__What to work on__: Write out exactly the lines of the entries below from the one holding "user 'ziom' password 'ziomek'." to the one holding "By zalogowac sie", inclusive, and leave out all other lines.

__Records for the task__:
....
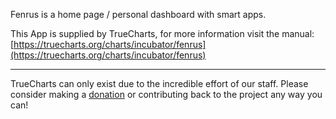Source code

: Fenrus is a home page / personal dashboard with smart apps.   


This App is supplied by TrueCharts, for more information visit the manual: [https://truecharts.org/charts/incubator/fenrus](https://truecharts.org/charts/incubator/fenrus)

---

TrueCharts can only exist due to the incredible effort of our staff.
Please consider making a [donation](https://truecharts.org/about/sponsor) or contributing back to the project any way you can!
....
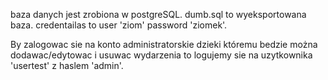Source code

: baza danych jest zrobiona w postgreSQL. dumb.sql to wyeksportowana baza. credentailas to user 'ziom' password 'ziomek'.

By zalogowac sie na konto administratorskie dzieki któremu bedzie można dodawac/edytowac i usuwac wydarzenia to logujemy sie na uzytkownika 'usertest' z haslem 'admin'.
....
__Result of this task__:
: baza danych jest zrobiona w postgreSQL. dumb.sql to wyeksportowana baza. credentailas to user 'ziom' password 'ziomek'.

By zalogowac sie na konto administratorskie dzieki któremu bedzie można dodawac/edytowac i usuwac wydarzenia to logujemy sie na uzytkownika 'usertest' z haslem 'admin'.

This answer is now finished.